In Other Lands by Sarah Rees Brennan

In Other Lands

4/5. Expansion of an online novel about Elliot who goes away to school in another dimension when he's thirteen.

Elliot is a delightfully horrible little shit, and the story of him becoming incrementally more capable of forming meaningful connections with other people is wonderful. It's also a story of colonialism around the edges, and cross-cultural communication, and queer teenaged awakenings. It's great, basically.

Also, this book is a great litmus test. If a person calls it Harry Potter fanfic, you can immediately dismiss all their opinions since they clearly have no critical faculties. Brennan has a great note on the page above about all the shitty ways people have called this work fanfic. You know, where people use a perfectly fine and acceptable description as an insult. But anyway, this is specifically not Harry Potter fanfic. It is not in conversation with those books really at all. It does contain a boy-boy-girl friend trio, which to the tiny-minded is apparently enough? Idk. Anyway, my point is that what this does have is a fanfic sensibility, if you know what I mean.

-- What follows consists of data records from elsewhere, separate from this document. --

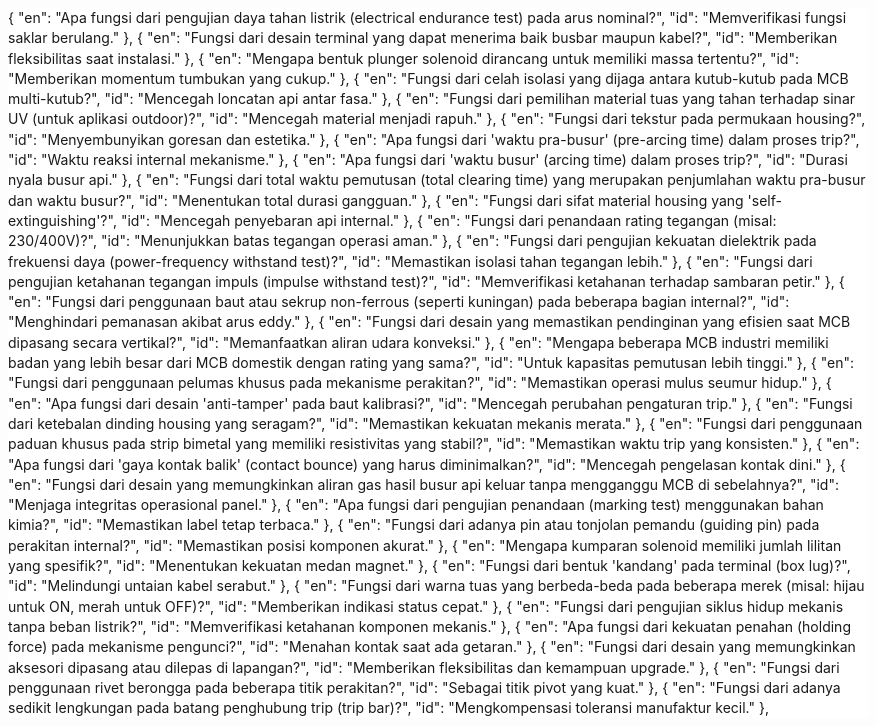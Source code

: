   { "en": "Apa fungsi dari pengujian daya tahan listrik (electrical endurance test) pada arus nominal?", "id": "Memverifikasi fungsi saklar berulang." },
  { "en": "Fungsi dari desain terminal yang dapat menerima baik busbar maupun kabel?", "id": "Memberikan fleksibilitas saat instalasi." },
  { "en": "Mengapa bentuk plunger solenoid dirancang untuk memiliki massa tertentu?", "id": "Memberikan momentum tumbukan yang cukup." },
  { "en": "Fungsi dari celah isolasi yang dijaga antara kutub-kutub pada MCB multi-kutub?", "id": "Mencegah loncatan api antar fasa." },
  { "en": "Fungsi dari pemilihan material tuas yang tahan terhadap sinar UV (untuk aplikasi outdoor)?", "id": "Mencegah material menjadi rapuh." },
  { "en": "Fungsi dari tekstur pada permukaan housing?", "id": "Menyembunyikan goresan dan estetika." },
  { "en": "Apa fungsi dari 'waktu pra-busur' (pre-arcing time) dalam proses trip?", "id": "Waktu reaksi internal mekanisme." },
  { "en": "Apa fungsi dari 'waktu busur' (arcing time) dalam proses trip?", "id": "Durasi nyala busur api." },
  { "en": "Fungsi dari total waktu pemutusan (total clearing time) yang merupakan penjumlahan waktu pra-busur dan waktu busur?", "id": "Menentukan total durasi gangguan." },
  { "en": "Fungsi dari sifat material housing yang 'self-extinguishing'?", "id": "Mencegah penyebaran api internal." },
  { "en": "Fungsi dari penandaan rating tegangan (misal: 230/400V)?", "id": "Menunjukkan batas tegangan operasi aman." },
  { "en": "Fungsi dari pengujian kekuatan dielektrik pada frekuensi daya (power-frequency withstand test)?", "id": "Memastikan isolasi tahan tegangan lebih." },
  { "en": "Fungsi dari pengujian ketahanan tegangan impuls (impulse withstand test)?", "id": "Memverifikasi ketahanan terhadap sambaran petir." },
  { "en": "Fungsi dari penggunaan baut atau sekrup non-ferrous (seperti kuningan) pada beberapa bagian internal?", "id": "Menghindari pemanasan akibat arus eddy." },
  { "en": "Fungsi dari desain yang memastikan pendinginan yang efisien saat MCB dipasang secara vertikal?", "id": "Memanfaatkan aliran udara konveksi." },
  { "en": "Mengapa beberapa MCB industri memiliki badan yang lebih besar dari MCB domestik dengan rating yang sama?", "id": "Untuk kapasitas pemutusan lebih tinggi." },
  { "en": "Fungsi dari penggunaan pelumas khusus pada mekanisme perakitan?", "id": "Memastikan operasi mulus seumur hidup." },
  { "en": "Apa fungsi dari desain 'anti-tamper' pada baut kalibrasi?", "id": "Mencegah perubahan pengaturan trip." },
  { "en": "Fungsi dari ketebalan dinding housing yang seragam?", "id": "Memastikan kekuatan mekanis merata." },
  { "en": "Fungsi dari penggunaan paduan khusus pada strip bimetal yang memiliki resistivitas yang stabil?", "id": "Memastikan waktu trip yang konsisten." },
  { "en": "Apa fungsi dari 'gaya kontak balik' (contact bounce) yang harus diminimalkan?", "id": "Mencegah pengelasan kontak dini." },
  { "en": "Fungsi dari desain yang memungkinkan aliran gas hasil busur api keluar tanpa mengganggu MCB di sebelahnya?", "id": "Menjaga integritas operasional panel." },
  { "en": "Apa fungsi dari pengujian penandaan (marking test) menggunakan bahan kimia?", "id": "Memastikan label tetap terbaca." },
  { "en": "Fungsi dari adanya pin atau tonjolan pemandu (guiding pin) pada perakitan internal?", "id": "Memastikan posisi komponen akurat." },
  { "en": "Mengapa kumparan solenoid memiliki jumlah lilitan yang spesifik?", "id": "Menentukan kekuatan medan magnet." },
  { "en": "Fungsi dari bentuk 'kandang' pada terminal (box lug)?", "id": "Melindungi untaian kabel serabut." },
  { "en": "Fungsi dari warna tuas yang berbeda-beda pada beberapa merek (misal: hijau untuk ON, merah untuk OFF)?", "id": "Memberikan indikasi status cepat." },
  { "en": "Fungsi dari pengujian siklus hidup mekanis tanpa beban listrik?", "id": "Memverifikasi ketahanan komponen mekanis." },
  { "en": "Apa fungsi dari kekuatan penahan (holding force) pada mekanisme pengunci?", "id": "Menahan kontak saat ada getaran." },
  { "en": "Fungsi dari desain yang memungkinkan aksesori dipasang atau dilepas di lapangan?", "id": "Memberikan fleksibilitas dan kemampuan upgrade." },
  { "en": "Fungsi dari penggunaan rivet berongga pada beberapa titik perakitan?", "id": "Sebagai titik pivot yang kuat." },
  { "en": "Fungsi dari adanya sedikit lengkungan pada batang penghubung trip (trip bar)?", "id": "Mengkompensasi toleransi manufaktur kecil." },
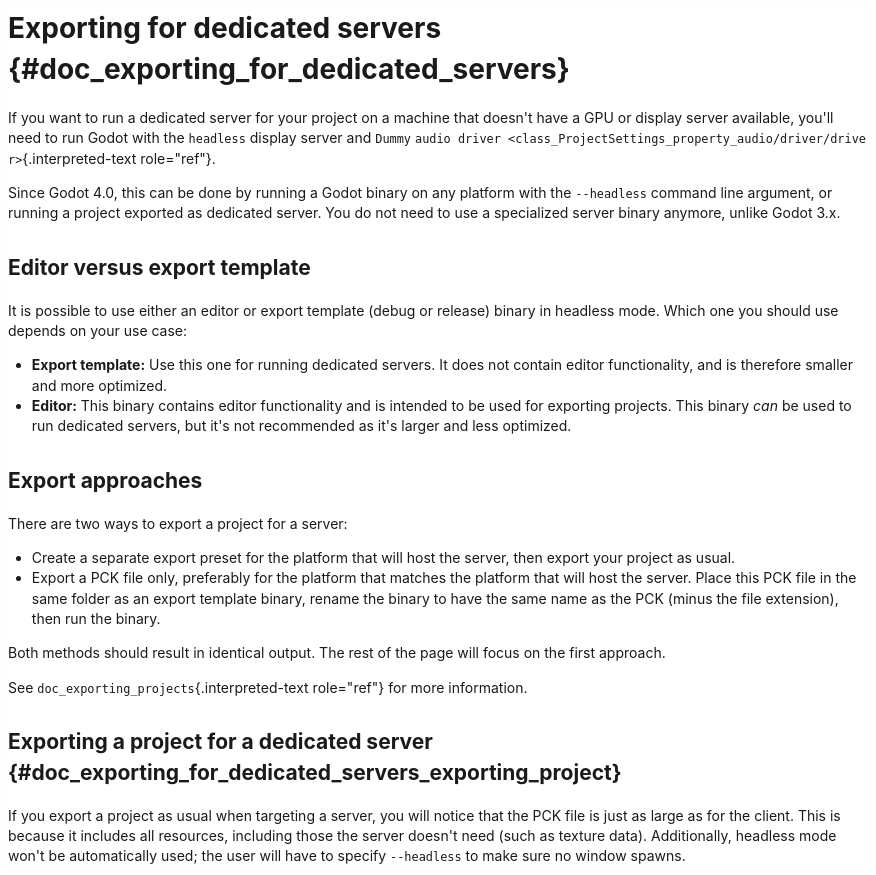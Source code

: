 # Exporting for dedicated servers {#doc_exporting_for_dedicated_servers}

If you want to run a dedicated server for your project on a machine that
doesn\'t have a GPU or display server available, you\'ll need to run
Godot with the `headless` display server and `Dummy`
`audio driver <class_ProjectSettings_property_audio/driver/driver>`{.interpreted-text
role="ref"}.

Since Godot 4.0, this can be done by running a Godot binary on any
platform with the `--headless` command line argument, or running a
project exported as dedicated server. You do not need to use a
specialized server binary anymore, unlike Godot 3.x.

## Editor versus export template

It is possible to use either an editor or export template (debug or
release) binary in headless mode. Which one you should use depends on
your use case:

- **Export template:** Use this one for running dedicated servers. It
  does not contain editor functionality, and is therefore smaller and
  more optimized.
- **Editor:** This binary contains editor functionality and is intended
  to be used for exporting projects. This binary *can* be used to run
  dedicated servers, but it\'s not recommended as it\'s larger and less
  optimized.

## Export approaches

There are two ways to export a project for a server:

- Create a separate export preset for the platform that will host the
  server, then export your project as usual.
- Export a PCK file only, preferably for the platform that matches the
  platform that will host the server. Place this PCK file in the same
  folder as an export template binary, rename the binary to have the
  same name as the PCK (minus the file extension), then run the binary.

Both methods should result in identical output. The rest of the page
will focus on the first approach.

See `doc_exporting_projects`{.interpreted-text role="ref"} for more
information.

## Exporting a project for a dedicated server {#doc_exporting_for_dedicated_servers_exporting_project}

If you export a project as usual when targeting a server, you will
notice that the PCK file is just as large as for the client. This is
because it includes all resources, including those the server doesn\'t
need (such as texture data). Additionally, headless mode won\'t be
automatically used; the user will have to specify `--headless` to make
sure no window spawns.
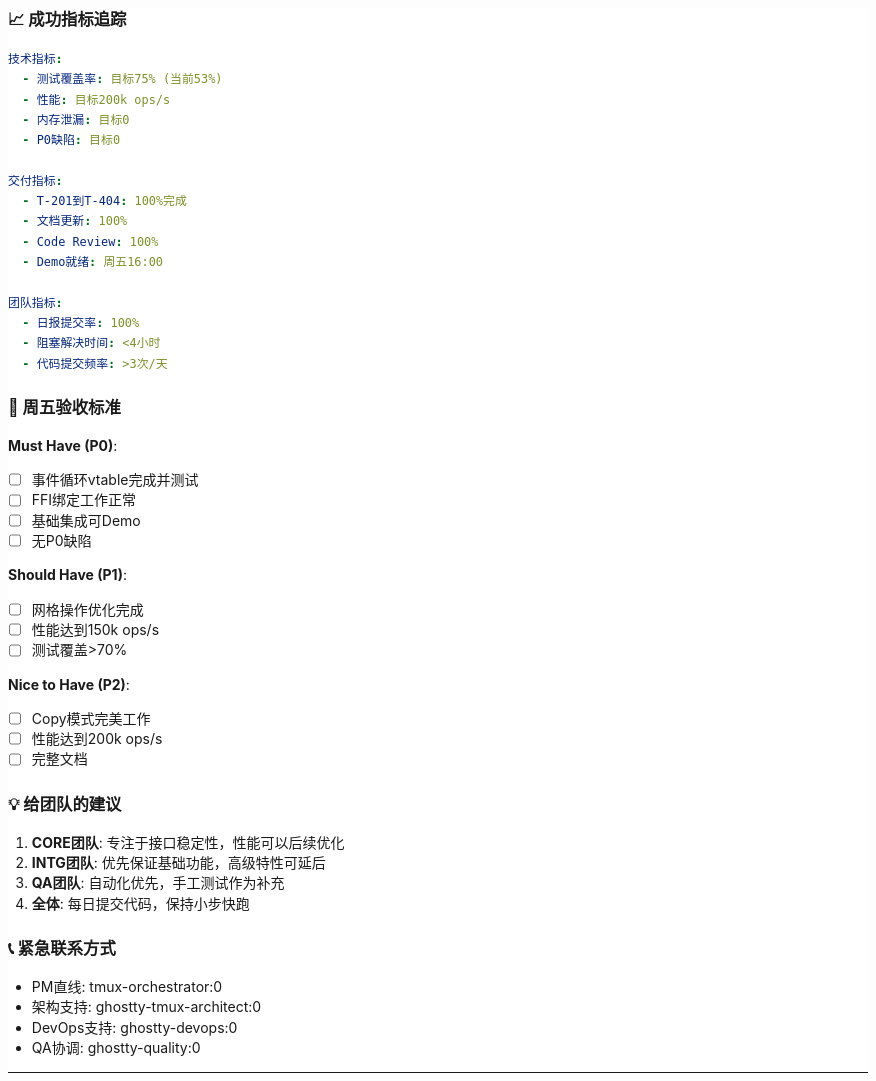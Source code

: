 ### 📈 成功指标追踪

```yaml
技术指标:
  - 测试覆盖率: 目标75% (当前53%)
  - 性能: 目标200k ops/s
  - 内存泄漏: 目标0
  - P0缺陷: 目标0

交付指标:  
  - T-201到T-404: 100%完成
  - 文档更新: 100%
  - Code Review: 100%
  - Demo就绪: 周五16:00

团队指标:
  - 日报提交率: 100%
  - 阻塞解决时间: <4小时
  - 代码提交频率: >3次/天
```

### 🔄 周五验收标准

**Must Have (P0)**:
- [ ] 事件循环vtable完成并测试
- [ ] FFI绑定工作正常
- [ ] 基础集成可Demo
- [ ] 无P0缺陷

**Should Have (P1)**:
- [ ] 网格操作优化完成
- [ ] 性能达到150k ops/s
- [ ] 测试覆盖>70%

**Nice to Have (P2)**:
- [ ] Copy模式完美工作
- [ ] 性能达到200k ops/s
- [ ] 完整文档

### 💡 给团队的建议

1. **CORE团队**: 专注于接口稳定性，性能可以后续优化
2. **INTG团队**: 优先保证基础功能，高级特性可延后
3. **QA团队**: 自动化优先，手工测试作为补充
4. **全体**: 每日提交代码，保持小步快跑

### 📞 紧急联系方式

- PM直线: tmux-orchestrator:0
- 架构支持: ghostty-tmux-architect:0  
- DevOps支持: ghostty-devops:0
- QA协调: ghostty-quality:0

---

I.e. it cares about the things I care about in proportion to how I care about them. Specifically, all the complicated relationship stuff and also there's a plot which illuminates all the complicated relationship stuff. A+.

Knocking one star off for that weird phenomenon where the end of this book did exactly what I wanted it to, relationship wise, without particularly satisfying me. I think Brennan may have hamstrung herself a bit since she wrote this incredible long developed novel after a short story set in the same universe, and the short story kind of boxed a lot of things in.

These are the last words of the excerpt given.